*** Begin section ***

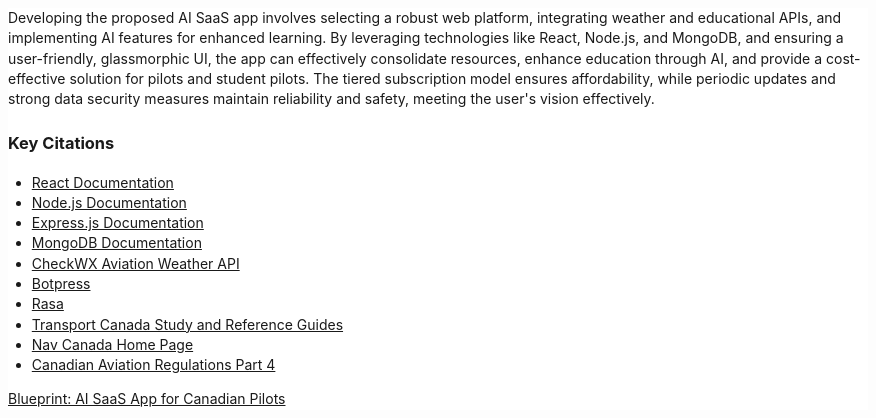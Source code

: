 Developing the proposed AI SaaS app involves selecting a robust web platform, integrating weather and educational APIs, and implementing AI features for enhanced learning. By leveraging technologies like React, Node.js, and MongoDB, and ensuring a user-friendly, glassmorphic UI, the app can effectively consolidate resources, enhance education through AI, and provide a cost-effective solution for pilots and student pilots. The tiered subscription model ensures affordability, while periodic updates and strong data security measures maintain reliability and safety, meeting the user's vision effectively.

### Key Citations

- [React Documentation](https://reactjs.org/)
- [Node.js Documentation](https://nodejs.org/en/docs/)
- [Express.js Documentation](https://expressjs.com/en/docs/)
- [MongoDB Documentation](https://docs.mongodb.com/)
- [CheckWX Aviation Weather API](https://checkwxapi.com/)
- [Botpress](https://botpress.com/)
- [Rasa](https://rasa.com/)
- [Transport Canada Study and Reference Guides](https://tc.canada.ca/en/civilaviation/licensing-pilots-personnel/flight-crew-licences-permits-ratings/study-reference-guides-sample-examinations)
- [Nav Canada Home Page](https://www.navcanada.ca/en/)
- [Canadian Aviation Regulations Part 4](https://tc.canada.ca/en/civilaviation/regulation/regs/part-4)

[Blueprint: AI SaaS App for Canadian Pilots](Blueprint%20AI%20SaaS%20App%20for%20Canadian%20Pilots%201a68331f701b807fa6a6f7b2ce71e275.md)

*** End section ***

What you will do:
Please find every line in the listing that holds the string "Canadian" and copy it.

Written answer:
- [Canadian Aviation Regulations Part 4](https://tc.canada.ca/en/civilaviation/regulation/regs/part-4)
[Blueprint: AI SaaS App for Canadian Pilots](Blueprint%20AI%20SaaS%20App%20for%20Canadian%20Pilots%201a68331f701b807fa6a6f7b2ce71e275.md)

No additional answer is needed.